Sunday, July 20, 2008

It's still the weekend, and I have a lot on my mind, so I think I'm going to run with yesterday's theme a little more. Specifically, I am going to try to recount the stories I heard growing up from my own parents and grandmother--the ones that left the greatest impression on me.

My father's childhood memories center around pranks that he and his friends, and later his fraternity buddies, played on each other and other people. There is one about a squirrel that I will not recount, as he does not come off favorably, and another one about a chicken. There are also a number about his sister--such as the time he defended her reputation to their mother when a busybody neighbor was making up stories about her--and about food, such as his friend Herbie's father's caramel corn store. But the story that sticks with me the most somehow, is about how he and his sister used to play Monopoly in the back of the family car on trips to Atlantic City to visit their cousins. Now recently, I brought up my memory of hearing this story to my dad, and he said he did not remember this happening, or telling me about it. What to make of this? I don't know. But the image is so clear for me, so evocative of a time and a place. I can see them, almost: both small, with the same thick, dark, wavy hair, on either side of the game board, safe in the little world of the back of the car.

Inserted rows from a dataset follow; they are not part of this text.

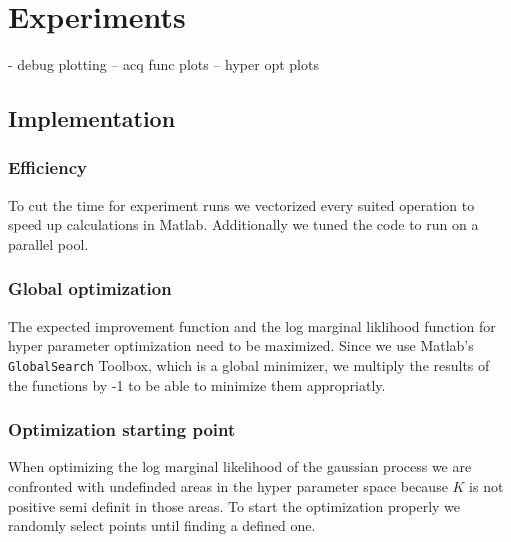 \chapter{Experiments}
\label{chap:4}

- debug plotting
-- acq func plots
-- hyper opt plots

\section{Implementation}

\subsection{Efficiency}
To cut the time for experiment runs we vectorized every suited operation to speed up calculations in Matlab. Additionally we tuned the code to run on a parallel pool.\\

\subsection{Global optimization}
The expected improvement function and the log marginal liklihood function for hyper parameter optimization need to be maximized. Since we use Matlab's \texttt{GlobalSearch} Toolbox, which is a global minimizer, we multiply the results of the functions by -1 to be able to minimize them appropriatly.
\\

\subsection{Optimization starting point}
When optimizing the log marginal likelihood of the gaussian process we are confronted with undefinded areas in the hyper parameter space because $K$ is not positive semi definit in those areas. To start the optimization properly we randomly select points until finding a defined one.

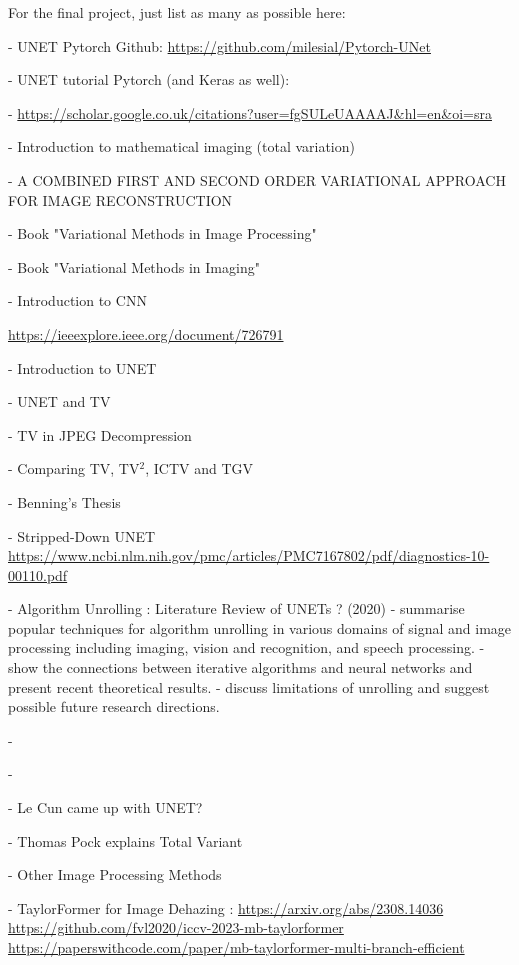 \documentclass[12pt]{article}
\begin{document}
For the final project, just list as many as possible here:

- UNET Pytorch Github: \url{https://github.com/milesial/Pytorch-UNet} \cite{unet_pytorch_github}

- UNET tutorial Pytorch (and Keras as well): \cite{unet_pyimagesearch_guide}

- \url{https://scholar.google.co.uk/citations?user=fgSULeUAAAAJ&hl=en&oi=sra}

- Introduction to mathematical imaging (total variation)\cite{papafitsoros_2015}

- A COMBINED FIRST AND SECOND ORDER VARIATIONAL APPROACH FOR IMAGE
RECONSTRUCTION \cite{papafitsoros_2013}

- Book "Variational Methods in Image Processing" \cite{Gilboa2018}

- Book "Variational Methods in Imaging" \cite{var_methods_imaging}

- Introduction to CNN \cite{Lecun_CNN}

  \url{https://ieeexplore.ieee.org/document/726791}

- Introduction to UNET \cite{unet}

- UNET and TV \cite{kostas_tv_unet}

- TV in JPEG Decompression \cite{jpeg_decompress}

- Comparing TV, TV$^2$, ICTV and TGV \cite{benning_et_al}

- Benning's Thesis \cite{benning_thesis}

- Stripped-Down UNET \cite{sd_unet} \url{https://www.ncbi.nlm.nih.gov/pmc/articles/PMC7167802/pdf/diagnostics-10-00110.pdf}

- Algorithm Unrolling : Literature Review of UNETs ? (2020) \cite{algo_unrolling}
    - summarise popular techniques for algorithm unrolling in various domains of signal and image processing including imaging, vision and recognition, and speech processing. 
    - show the connections between iterative algorithms and neural networks and present recent theoretical results. 
    - discuss limitations of unrolling and suggest possible future research directions.

- \cite{Guo_2019}

- \cite{nn_inverse_problems}

- Le Cun came up with UNET? \cite{fast_approx_sparse_coding}

- Thomas Pock explains Total Variant \cite{thomas_pock_TV}

- Other Image Processing Methods

    - \cite{taylor_former} TaylorFormer for Image Dehazing : \url{https://arxiv.org/abs/2308.14036} \url{https://github.com/fvl2020/iccv-2023-mb-taylorformer} \url{https://paperswithcode.com/paper/mb-taylorformer-multi-branch-efficient}

\printbibliography
\end{document}
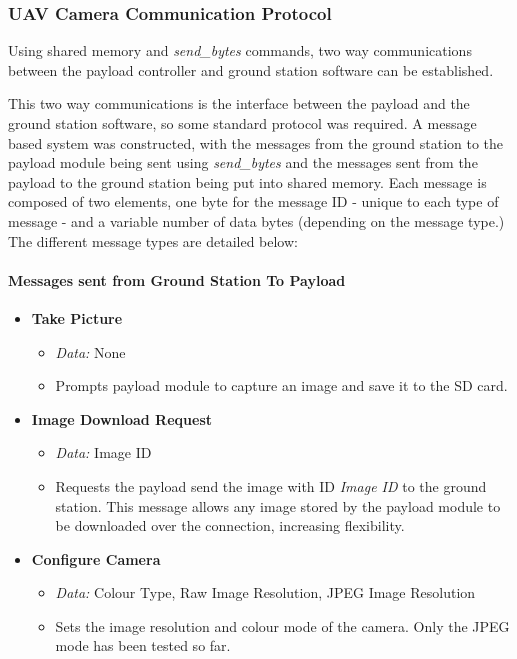 \subsubsection{UAV Camera Communication Protocol}
Using shared memory and \emph{send\_bytes} commands, two way 
communications between the payload controller and ground station software 
can be established.

This two way communications is the interface between the payload and the 
ground station software, so some standard protocol was required. A message 
based system was constructed, with the messages from the ground station to
the payload module being sent using \emph{send\_bytes} and the messages sent
from the payload to the ground station being put into shared memory. Each
message is composed of two elements, one byte for the message ID -
unique to each type of message - and a variable number of data bytes 
(depending on the message type.) The different message types are detailed 
below:

\paragraph{Messages sent from Ground Station To Payload}

\begin{itemize}
\item \textbf{Take Picture}
\begin{itemize}
\item \emph{Data:} None
\item Prompts payload module to capture an image and save it to the SD card.
\end{itemize}

\item \textbf{Image Download Request} 
\begin{itemize}

\item \emph{Data:} Image ID
\item Requests the payload send the image with ID \emph{Image ID} to the 
ground station. This message allows any image stored by the payload module 
to be downloaded over the connection, increasing flexibility. 
\end{itemize}

\item \textbf{Configure Camera}
\begin{itemize}
\item \emph{Data:} Colour Type, Raw Image Resolution, JPEG Image
Resolution
\item Sets the image resolution and colour mode of the camera. Only the 
JPEG mode has been tested so far.
\end{itemize}

\end{itemize}

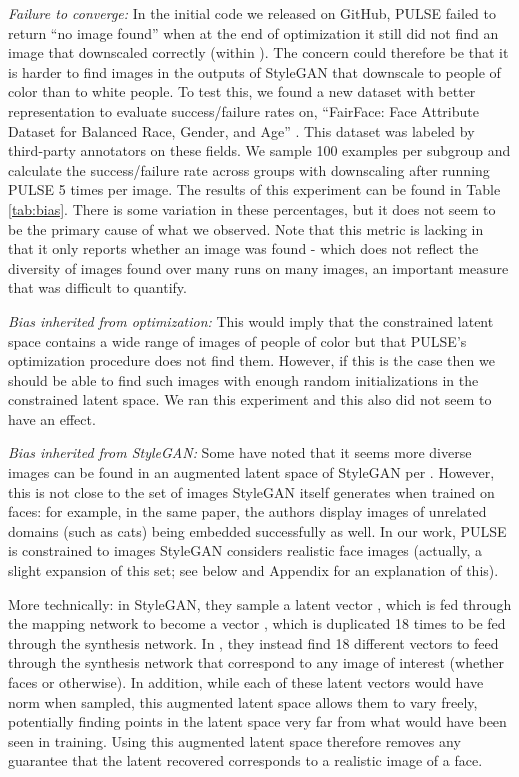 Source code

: \documentclass[10pt,twocolumn,letterpaper]{article}
\begin{document}
\noindent\textit{Failure to converge:} In the initial code we released on GitHub, PULSE failed to return ``no image found'' when at the end of optimization it still did not find an image that downscaled correctly (within ). The concern could therefore be that it is harder to find images in the outputs of StyleGAN that downscale to people of color than to white people. To test this, we found a new dataset with better representation to evaluate success/failure rates on, ``FairFace: Face Attribute Dataset for Balanced Race, Gender, and Age'' \cite{fairface}. This dataset was labeled by third-party annotators on these fields. We sample 100 examples per subgroup and calculate the success/failure rate across groups with  downscaling after running PULSE 5 times per image. The results of this experiment can be found in Table \ref{tab:bias}. There is some variation in these percentages, but it does not seem to be the primary cause of what we observed. Note that this metric is lacking in that it only reports whether an image was found - which does not reflect the diversity of images found over many runs on many images, an important measure that was difficult to quantify.
\newline

\noindent\textit{Bias inherited from optimization:} This would imply that the constrained latent space contains a wide range of images of people of color but that PULSE's optimization procedure does not find them. However, if this is the case then we should be able to find such images with enough random initializations in the constrained latent space. We ran this experiment and this also did not seem to have an effect. \newline

\noindent\textit{Bias inherited from StyleGAN:} Some have noted that it seems more diverse images can be found in an augmented latent space of StyleGAN per \cite{styleganembedding}. However, this is not close to the set of images StyleGAN itself generates when trained on faces: for example, in the same paper, the authors display images of unrelated domains (such as cats) being embedded successfully as well. In our work, PULSE is constrained to images StyleGAN considers realistic face images (actually, a slight expansion of this set; see below and Appendix for an explanation of this).
    
More technically: in StyleGAN, they sample a latent vector , which is fed through the mapping network to become a vector , which is duplicated 18 times to be fed through the synthesis network. In \cite{styleganembedding}, they instead find 18 different vectors to feed through the synthesis network that correspond to any image of interest (whether faces or otherwise). In addition, while each of these latent vectors would have norm  when sampled, this augmented latent space allows them to vary freely, potentially finding points in the latent space very far from what would have been seen in training. Using this augmented latent space therefore removes any guarantee that the latent recovered corresponds to a realistic image of a face. 
    
\end{document}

I have heard more stories about my mother's childhood largely because my mother has more living relatives, most of whom live within a five mile radius of my mother, and were around all the time when I was growing up. The memory of hers that has stuck with me the most closely, followed by the time my grandmother's friend gave her a bad home perm, is the time when the family was supposed to go away for a little vacation to Cape Cod. I think it was not meant to be for much more than a weekend, but as they never went on vacations, this was a big deal. My aunt, the youngest of the three kids, got sick, and the vacation was canceled. I think my mother's disappointment, or the memory of the disappointment, really, must have come across in the telling, because this is the story that always comes to mind for me when I think of her as a little girl.

My grandmother likes to tell stories of her childhood, and I have been trying to get her to write some of them down over the past few years. It seems increasingly essential to me to do this, to make a record: one of these things people like me do to pull a shade over the passing of time. Although the close second is a snippet about a girl who was holding her arm out a bus window when the bus rode close to a lamppost and turned a corner, pulling off the girl's arm (memorable for obvious reasons), the story of hers that I know I will never forget is about how her mother, whom I vaguely remember from my very early childhood, used to take all seven of her children into town to run errands. On the way, they passed an ice cream shop, and inevitably the younger ones, at least, would start begging for ice cream as soon as they left the house. So my great-grandmother made a rule. Everyone could have ice cream if nobody asked. Even if they started walking past the shop on the way home, the rule was clear: no asking. Apparently they didn't get ice cream very much.

I wonder what stories I tell again and again, or what stories will make an impression like these on my children? It seems a little unpredictable, with the exception of the gruesome arm story, which I think was meant as a cautionary tale after we were spoken to one too many times about dangling our arms out the windows of the back seat. Writing this, I am wondering if this story is true, although I have never questioned it until now. Hmmm. Memory is an erratic master.